#### Task instructions
In the data that follows, find the line with "My pseudocode for"; transcribe it, every later line up to the one with "###Debugging", and that line as well, exactly and with no others.

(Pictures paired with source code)
"""
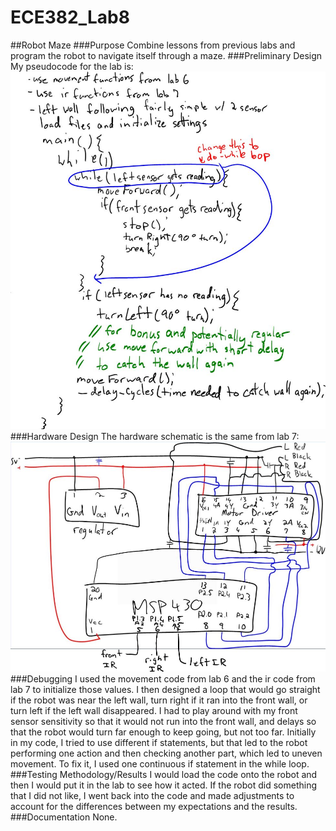 ECE382_Lab8
===========
##Robot Maze
###Purpose
Combine lessons from previous labs and program the robot to navigate itself through a maze.
###Preliminary Design
My pseudocode for the lab is:
![alt text](https://github.com/mbergstedt/ECE382_Lab8/blob/master/Pseudocode.JPG?raw=true)
###Hardware Design
The hardware schematic is the same from lab 7:
![alt text](https://github.com/mbergstedt/ECE382_Lab8/blob/master/Hardware_Design.JPG?raw=true)
###Debugging
I used the movement code from lab 6 and the ir code from lab 7 to initialize those values.  I then designed a loop that would go straight if the robot was near the left wall, turn right if it ran into the front wall, or turn left if the left wall disappeared.  I had to play around with my front sensor sensitivity so that it would not run into the front wall, and delays so that the robot would turn far enough to keep going, but not too far.  Initially in my code, I tried to use different if statements, but that led to the robot performing one action and then checking another part, which led to uneven movement.  To fix it, I used one continuous if statement in the while loop.
###Testing Methodology/Results
I would load the code onto the robot and then I would put it in the lab to see how it acted.  If the robot did something that I did not like, I went back into the code and made adjustments to account for the differences between my expectations and the results.
###Documentation
None.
"""
#### Problem solution
My pseudocode for the lab is:
![alt text](https://github.com/mbergstedt/ECE382_Lab8/blob/master/Pseudocode.JPG?raw=true)
###Hardware Design
The hardware schematic is the same from lab 7:
![alt text](https://github.com/mbergstedt/ECE382_Lab8/blob/master/Hardware_Design.JPG?raw=true)
###Debugging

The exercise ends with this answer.